Upon release into the environment, oil is subject to a variety of weathering processes, including volatilization, biodegradation, dissolution, and photo-oxidation. Prior to the Deepwater Horizon oil spill, photo-oxidation was thought to be a minor component in oil weathering. However, more recent research has demonstrated that photo-oxidation is much more important than previously thought. The goal of this study is to better understand the photo-oxidation of floating oil.

Why We Care
Oil spills can be devastating to the environment. They not only affect the organisms that rely on that habitat, but also the people who rely on that habitat for economic and recreational activities. The process of photo-oxidation is not well understood, thus conventional spill response measures may not be useful for spill clean up depending on how long the oil has been weathering, as well as the environmental conditions that are present. The more we know about the fate and transport of oil in the environment the better able we will be to respond to future oil spills to minimize impacts.

What We Did
In a pilot study that began in 2018, we set up laboratory exposures of Louisiana Sweet Crude oil exposed to ultraviolet (UV) light to examine the physical and chemical changes that occurred in the oil. We also manipulated environmental factors, including temperature, to understand the impact on the photo-oxidation of oil. We used photography to document physical changes that occurred during UV exposure and also measured the oil chemistry to analyze the changes in different hydrocarbons. Collaborations with personnel at the NOAA/NOS Office of Response and Restoration have guided the research questions asked.

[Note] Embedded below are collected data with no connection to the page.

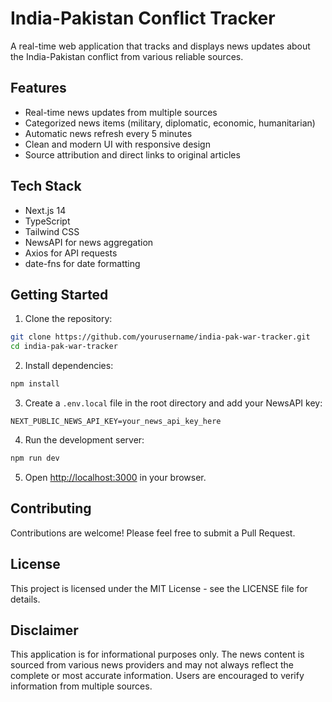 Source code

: # India-Pakistan Conflict Tracker

A real-time web application that tracks and displays news updates about the India-Pakistan conflict from various reliable sources.

## Features

- Real-time news updates from multiple sources
- Categorized news items (military, diplomatic, economic, humanitarian)
- Automatic news refresh every 5 minutes
- Clean and modern UI with responsive design
- Source attribution and direct links to original articles

## Tech Stack

- Next.js 14
- TypeScript
- Tailwind CSS
- NewsAPI for news aggregation
- Axios for API requests
- date-fns for date formatting

## Getting Started

1. Clone the repository:
```bash
git clone https://github.com/yourusername/india-pak-war-tracker.git
cd india-pak-war-tracker
```

2. Install dependencies:
```bash
npm install
```

3. Create a `.env.local` file in the root directory and add your NewsAPI key:
```
NEXT_PUBLIC_NEWS_API_KEY=your_news_api_key_here
```

4. Run the development server:
```bash
npm run dev
```

5. Open [http://localhost:3000](http://localhost:3000) in your browser.

## Contributing

Contributions are welcome! Please feel free to submit a Pull Request.

## License

This project is licensed under the MIT License - see the LICENSE file for details.

## Disclaimer

This application is for informational purposes only. The news content is sourced from various news providers and may not always reflect the complete or most accurate information. Users are encouraged to verify information from multiple sources.
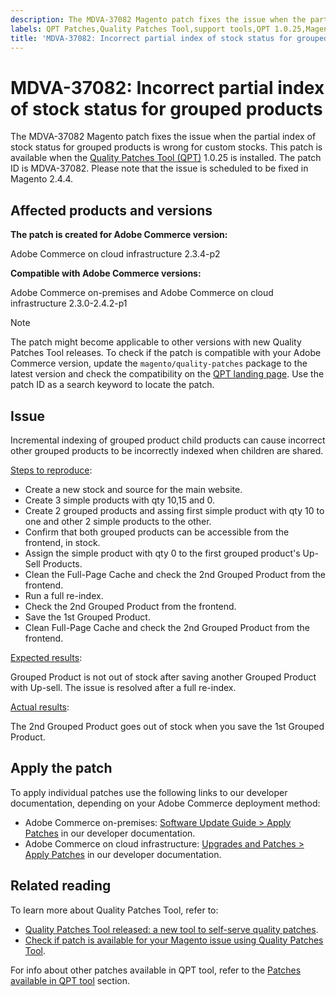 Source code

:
 ```yaml
---
description: The MDVA-37082 Magento patch fixes the issue when the partial index of stock status for grouped products is wrong for custom stocks. This patch is available when the Quality Patches Tool (QPT) 1.0.25 is installed. The patch ID is MDVA-37082. Please note that the issue is scheduled to be fixed in Magento 2.4.4.
labels: QPT Patches,Quality Patches Tool,support tools,QPT 1.0.25,Magento Commerce Cloud,Magento Commerce,2.3.0,2.3.1,2.3.2,2.3.3,2.3.2-p2,2.3.4,2.3.3-p1,2.3.5,2.3.4-p2,2.3.5-p1,2.3.5-p2,2.3.6,2.3.6-p1,2.3.7,2.4.0,2.4.0-p1,2.4.1,2.4.1-p1, 2.4.2,2.4.2-p1
title: 'MDVA-37082: Incorrect partial index of stock status for grouped products'
---
```


# MDVA-37082: Incorrect partial index of stock status for grouped products

The MDVA-37082 Magento patch fixes the issue when the partial index of stock status for grouped products is wrong for custom stocks. This patch is available when the [Quality Patches Tool (QPT)](https://devdocs.magento.com/guides/v2.4/comp-mgr/patching.html#mqp) 1.0.25 is installed. The patch ID is MDVA-37082. Please note that the issue is scheduled to be fixed in Magento 2.4.4.

## Affected products and versions

**The patch is created for Adobe Commerce version:**

Adobe Commerce on cloud infrastructure 2.3.4-p2

**Compatible with Adobe Commerce versions:**

Adobe Commerce on-premises and Adobe Commerce on cloud infrastructure 2.3.0-2.4.2-p1

>[!NOTE]
>
>The patch might become applicable to other versions with new Quality Patches Tool releases. To check if the patch is compatible with your Adobe Commerce version, update the `magento/quality-patches` package to the latest version and check the compatibility on the [QPT landing page](https://devdocs.magento.com/quality-patches/tool.html#patch-grid). Use the patch ID as a search keyword to locate the patch.

## Issue

Incremental indexing of grouped product child products can cause incorrect other grouped products to be incorrectly indexed when children are shared.

<u>Steps to reproduce</u>:

* Create a new stock and source for the main website.
* Create 3 simple products with qty 10,15 and 0.
* Create 2 grouped products and assing first simple product with qty 10 to one and other 2 simple products to the other.
* Confirm that both grouped products can be accessible from the frontend, in stock.
* Assign the simple product with qty 0 to the first grouped product's Up-Sell Products.
* Clean the Full-Page Cache and check the 2nd Grouped Product from the frontend.
* Run a full re-index.
* Check the 2nd Grouped Product from the frontend.
* Save the 1st Grouped Product.
* Clean Full-Page Cache and check the 2nd Grouped Product from the frontend.

<u>Expected results</u>:

Grouped Product is not out of stock after saving another Grouped Product with Up-sell. The issue is resolved after a full re-index.

<u>Actual results</u>:  

The 2nd Grouped Product goes out of stock when you save the 1st Grouped Product.

## Apply the patch

To apply individual patches use the following links to our developer documentation, depending on your Adobe Commerce deployment method:

* Adobe Commerce on-premises: [Software Update Guide > Apply Patches](https://devdocs.magento.com/guides/v2.4/comp-mgr/patching/mqp.html) in our developer documentation.
* Adobe Commerce on cloud infrastructure: [Upgrades and Patches > Apply Patches](https://devdocs.magento.com/cloud/project/project-patch.html) in our developer documentation.

## Related reading

To learn more about Quality Patches Tool, refer to:

* [Quality Patches Tool released: a new tool to self-serve quality patches](https://support.magento.com/hc/en-us/articles/360047139492).
* [Check if patch is available for your Magento issue using Quality Patches Tool](https://support.magento.com/hc/en-us/articles/360047125252).

For info about other patches available in QPT tool, refer to the [Patches available in QPT tool](https://support.magento.com/hc/en-us/sections/360010506631-Patches-available-in-QPT-tool-) section. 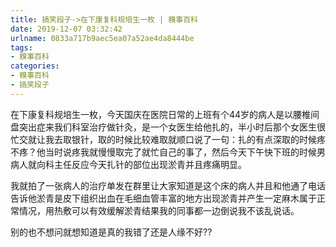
 ```yaml
---
title: 搞笑段子->在下康复科规培生一枚 | 糗事百科
date: 2019-12-07 03:32:42
urlname: 0833a717b9aec5ea07a52ae4da8444be
tags: 
- 糗事百科
categories:
- 糗事百科
- 搞笑段子
---
```

在下康复科规培生一枚，今天国庆在医院日常的上班有个44岁的病人是以腰椎间盘突出症来我们科室治疗做针灸，是一个女医生给他扎的，半小时后那个女医生很忙交就让我去取银针，取的时候比较难取就顺口说了一句：扎的有点深取的时候疼不疼？他当时说疼我就慢慢取完了就忙自己的事了，然后今天下午快下班的时候男病人就向科主任反应今天扎针的部位出现淤青并且疼痛明显。

我就拍了一张病人的治疗单发在群里让大家知道是这个床的病人并且和他通了电话告诉他淤青是皮下组织出血在毛细血管丰富的地方出现淤青并产生一定麻木属于正常情况，用热敷可以有效缓解淤青结果我的同事都一边倒说我不该乱说话。

别的也不想问就想知道是真的我错了还是人缘不好??


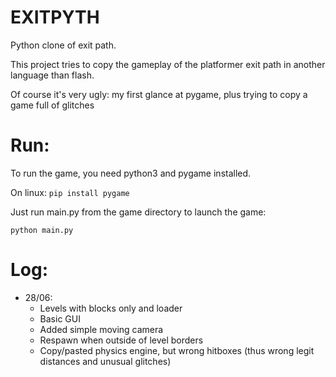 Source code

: # EXITPYTH

Python clone of exit path.

This project tries to copy the gameplay of the platformer exit path in another language than flash.

Of course it's very ugly: my first glance at pygame, plus trying to copy a game full of glitches

# Run:

To run the game, you need python3 and pygame installed.

On linux: 
```pip install pygame```

Just run main.py from the game directory to launch the game:

```python main.py```

# Log:

- 28/06:
  - Levels with blocks only and loader
  - Basic GUI
  - Added simple moving camera
  - Respawn when outside of level borders
  - Copy/pasted physics engine, but wrong hitboxes (thus wrong legit distances and unusual glitches) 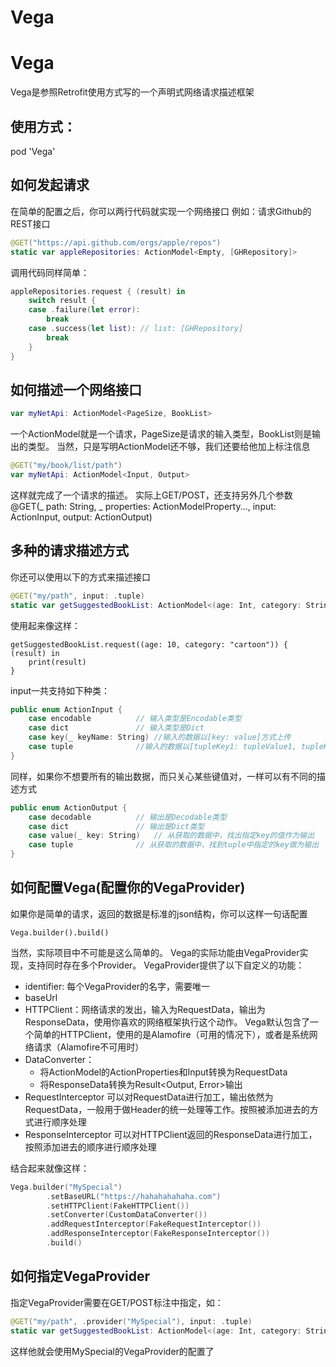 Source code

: # Vega
Vega
======
Vega是参照Retrofit使用方式写的一个声明式网络请求描述框架

使用方式：
------
pod 'Vega'


如何发起请求
------
在简单的配置之后，你可以两行代码就实现一个网络接口
例如：请求Github的REST接口

```swift
@GET("https://api.github.com/orgs/apple/repos")
static var appleRepositories: ActionModel<Empty, [GHRepository]>
```
调用代码同样简单：
```swift
appleRepositories.request { (result) in
	switch result {
	case .failure(let error):
		break
	case .success(let list): // list: [GHRepository]
		break
	}
}
```

如何描述一个网络接口
------
```swift
var myNetApi: ActionModel<PageSize, BookList>
```
一个ActionModel就是一个请求，PageSize是请求的输入类型，BookList则是输出的类型。
当然，只是写明ActionModel还不够，我们还要给他加上标注信息
```swift
@GET("my/book/list/path")
var myNetApi: ActionModel<Input, Output>
```
这样就完成了一个请求的描述。
实际上GET/POST，还支持另外几个参数
@GET(_ path: String, _ properties: ActionModelProperty..., input: ActionInput, output: ActionOutput)

多种的请求描述方式
------
你还可以使用以下的方式来描述接口
```swift
@GET("my/path", input: .tuple)
static var getSuggestedBookList: ActionModel<(age: Int, category: String), [Book]>
```
使用起来像这样：
```
getSuggestedBookList.request((age: 10, category: "cartoon")) { (result) in
	print(result)
}
```

input一共支持如下种类：
```swift
public enum ActionInput {
	case encodable          // 输入类型是Encodable类型
	case dict               // 输入类型是Dict
	case key(_ keyName: String) //输入的数据以[key: value]方式上传
	case tuple              //输入的数据以[tupleKey1: tupleValue1, tupleKey2: tupleValue2, ...]方式上传
}
```

同样，如果你不想要所有的输出数据，而只关心某些键值对，一样可以有不同的描述方式
```swift
public enum ActionOutput {
	case decodable          // 输出是Decodable类型
	case dict               // 输出是Dict类型
	case value(_ key: String)   // 从获取的数据中，找出指定key的值作为输出
	case tuple              // 从获取的数据中，找到tuple中指定的key做为输出
}
```

如何配置Vega(配置你的VegaProvider)
------
如果你是简单的请求，返回的数据是标准的json结构，你可以这样一句话配置
```
Vega.builder().build()
```

当然，实际项目中不可能是这么简单的。
Vega的实际功能由VegaProvider实现，支持同时存在多个Provider。
VegaProvider提供了以下自定义的功能：
- identifier: 每个VegaProvider的名字，需要唯一
- baseUrl
- HTTPClient：网络请求的发出，输入为RequestData，输出为ResponseData，使用你喜欢的网络框架执行这个动作。
    Vega默认包含了一个简单的HTTPClient，使用的是Alamofire（可用的情况下），或者是系统网络请求（Alamofire不可用时）
- DataConverter：
	- 将ActionModel的ActionProperties和Input转换为RequestData
	- 将ResponseData转换为Result<Output, Error>输出
- RequestInterceptor
	可以对RequestData进行加工，输出依然为RequestData，一般用于做Header的统一处理等工作。按照被添加进去的方式进行顺序处理
- ResponseInterceptor
	可以对HTTPClient返回的ResponseData进行加工，按照添加进去的顺序进行顺序处理

结合起来就像这样：
```swift
Vega.builder("MySpecial")
		.setBaseURL("https://hahahahahaha.com")
		.setHTTPClient(FakeHTTPClient())
		.setConverter(CustomDataConverter())
		.addRequestInterceptor(FakeRequestInterceptor())
		.addResponseInterceptor(FakeResponseInterceptor())		
		.build()  
```
	
如何指定VegaProvider
------
指定VegaProvider需要在GET/POST标注中指定，如：
```swift
@GET("my/path", .provider("MySpecial"), input: .tuple)
static var getSuggestedBookList: ActionModel<(age: Int, category: String), [Book]>
```
这样他就会使用MySpecial的VegaProvider的配置了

Left: Formation of a tar ball after oil has been exposed to UV light for four days. Right: Oil that has not been exposed to UV light and still remains sheen-like after four days. Credit: Emily Pisarski, NOAA.

All work was performed in an environmental chamber located at the NCCOS Charleston laboratory. Environmental factors, such as light and temperature were manipulated during the exposures. Credit: Emily Pisarski, NOAA

What We Found
We found that regardless of temperature, oil exposed to UV light resulted in the formation of tar balls. In oil that was not exposed to UV light the formation of tar balls only occurred at the highest temperature (30°C). We also observed that there was a greater loss of polycyclic aromatic hydrocarbons or PAHs in oil that was exposed to UV light when compared to oil that was not exposed to UV light.

Benefits of Our Work
Data from this study will be used to help inform existing and future oil spill models, along with decisions regarding cleanup and remediation techniques. Additionally, these data can be used in databases that contain information on the physico-chemical properties of different types of oil at differing stages of weathering.

Next Steps
The results of this pilot study have led to additional funding, where we will examine other oil types under UV exposure to determine if tar ball formation still occurs. Also, we will be investigating the chemistry of the underlying water (e.g., pH, dissolved oxygen, chemical composition), changes in the bulk physical properties of UV exposed oil (e.g., density, viscosity), as well as performing a more in-depth chemical analysis of the oil (e.g., non target analysis, SARA analysis) to gain a better understanding of how oil changes when exposed to UV light.